“People talk shit on cockfighting like we was fightin’ dogs or something. We’re not fightin’ dogs. Fuckin’ fightin’ roosters fight to the death naturally. People talking shit on it don’t even know the history.” Charlie took a swig of whiskey out of a flask that he hid in his tattered jean jacket.
“What’s the history?”
“For instance, did you know Abraham Lincoln was called Honest Abe?”
“Every fucking grade schooler knows that, Chuck.”
Charlie put up his hand in an effort to silence Henry.
“Please,” Charlie said. “It’s Charlie now. Chuck seems too white trash.”
“You’re talking about the virtues of cockfighting and you’re worried about sounding white trash?”
Charlie shook his head and looked at his main fighting cock, ba-gocking around, strutting his shit just looking for a fight. Charlie named him Honest Abe, of course.
“Yeah, so what? Every grade school, pre-pubescent girlie boy knows Lincoln was Honest Abe but the history is blacked out. Erased. Censored as if Americans are too dumb to understand tradition. Honest Abe got his nickname because he was a cockfighting referee. People paid him because they knew he’d be fair in his judgments.”
Henry spit out his chew and pointed at Honest Abe the fighting cock.
“If it’s such a pure pastime, then why the hell do you attach blades to its feet?”
Charlie took another swig.
“Otherwise if’n you don’t do that, the damn things will be fighting all damn day. Can’t have a bunch of gambling men hootin’ and hollerin’ and throwing money down for twelve hours. The police are guna notice!”
Henry shook his head. “This is some stupid shit to get arrested for.”
“Fighting birds fight to the death naturally. It ain’t cruelty. You ain’t have to train them. They just do. Dogs, though, that’s cruelty through and through. Dogs are like dumb ass humans. It ain’t right, even if they’s stupid.”
“You oughta pull out of this business. Convert these fuckers into chicken nuggets. I don’t want to turn on the TV and see your face all ugly on the evening news saying you got caught fighting chickens. It’s pathetic. It’s a pathetic crime.”
Charlie leaned in his seat against the picket fence in his backyard and took another swig of whiskey.
“What? You got somethin’ better for me to do? Did you know the fighting bird was in second place to be our national symbol?”
“Jesus Christ, Chuck, get off it.”
“It’s Charlie now.

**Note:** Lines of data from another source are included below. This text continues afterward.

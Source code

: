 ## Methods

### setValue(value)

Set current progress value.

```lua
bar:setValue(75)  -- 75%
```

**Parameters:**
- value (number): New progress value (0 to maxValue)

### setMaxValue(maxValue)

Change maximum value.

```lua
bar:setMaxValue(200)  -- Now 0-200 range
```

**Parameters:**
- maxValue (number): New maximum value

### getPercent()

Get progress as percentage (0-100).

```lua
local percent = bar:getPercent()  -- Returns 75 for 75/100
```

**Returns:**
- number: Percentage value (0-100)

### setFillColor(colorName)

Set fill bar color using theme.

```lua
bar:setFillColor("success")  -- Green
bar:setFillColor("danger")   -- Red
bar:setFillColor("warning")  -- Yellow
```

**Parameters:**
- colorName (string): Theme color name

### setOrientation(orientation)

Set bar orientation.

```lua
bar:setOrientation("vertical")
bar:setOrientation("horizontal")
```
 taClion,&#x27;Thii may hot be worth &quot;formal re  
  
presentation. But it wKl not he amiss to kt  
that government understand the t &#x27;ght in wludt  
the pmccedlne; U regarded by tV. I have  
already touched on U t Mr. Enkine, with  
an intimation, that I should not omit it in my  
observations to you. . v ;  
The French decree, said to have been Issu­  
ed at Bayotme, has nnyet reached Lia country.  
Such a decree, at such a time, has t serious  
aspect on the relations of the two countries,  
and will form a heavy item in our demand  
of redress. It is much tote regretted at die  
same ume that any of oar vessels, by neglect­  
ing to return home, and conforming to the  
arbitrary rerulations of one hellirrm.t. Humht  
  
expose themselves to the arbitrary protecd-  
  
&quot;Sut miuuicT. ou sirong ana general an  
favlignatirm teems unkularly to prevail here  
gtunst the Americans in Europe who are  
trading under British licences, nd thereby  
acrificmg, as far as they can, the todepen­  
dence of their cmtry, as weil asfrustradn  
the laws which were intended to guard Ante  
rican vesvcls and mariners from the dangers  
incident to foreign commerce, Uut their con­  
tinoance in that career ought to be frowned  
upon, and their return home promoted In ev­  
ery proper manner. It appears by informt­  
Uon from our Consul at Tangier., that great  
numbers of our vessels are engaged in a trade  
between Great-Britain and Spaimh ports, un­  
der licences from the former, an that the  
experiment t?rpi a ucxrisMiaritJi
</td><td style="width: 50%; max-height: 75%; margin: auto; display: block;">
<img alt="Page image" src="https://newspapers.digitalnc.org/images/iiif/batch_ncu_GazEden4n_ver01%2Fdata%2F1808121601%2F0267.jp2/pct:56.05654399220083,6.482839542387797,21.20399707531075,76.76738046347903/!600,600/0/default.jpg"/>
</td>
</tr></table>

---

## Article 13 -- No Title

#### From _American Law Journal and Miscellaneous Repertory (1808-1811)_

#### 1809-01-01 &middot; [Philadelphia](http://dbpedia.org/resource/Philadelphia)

Chuck ain’t respectable.”
Henry stood up and shook his head as he stared at his boots in the dirt.
“I should get going. You’ve got too much cock on your mind.”
“I came here to offer you something more profitable. Something much more profitable than fighting pre-chicken nuggets. If you can drive, you’ve got a job.”
Charlie got out of his seat and put his hand out to his brother. He had a smile from ear to ear. He needed more money for new fighting birds; Honest Abe was getting old. He could barely lift his feet beneath the weight of the blades.
“I can drive, sure as hell can. Not legally, really, but I can.”
“Dogs. We’re transporting dogs. Mobile dog fighting. It’s a big fucking business, man. How much you make on one cock fight?”
Charlie sat back down, shaking his head and waving his hands in the air, he said, “No, no, no. It ain’t about the money, brother. It ain’t about the money. It’s about the tradition. Six thousand years of it.”
“It’s always about the money. We have guys around the world betting on these fights. We stream them online. The feds can’t ever trace us. I made ten thousand last month.”
Charlie shook his head.
“Ten thousand?” He could hardly believe it.
“Ten fucking thousand.”
But Charlie shook his head again and said, “No. I stand by what I said. Cockfighting ain’t cruel but dogfighting is wrong.”
“Have it your way, brother. Take care of that license of yours and give me a call. The offer stands whenever you’re done with these damn chickens.”
Henry tipped his hat and left through the back gate.
Honest Abe was dragging his feet around. The heat was getting to him. Walking around with blades in this hot of weather without a fight probably wasn’t the best idea. Charlie stood up, unhooked the blades, and sat back down with his bottle of whiskey.
“Honest Abe, you got one more fight in you,” he said and took another swig.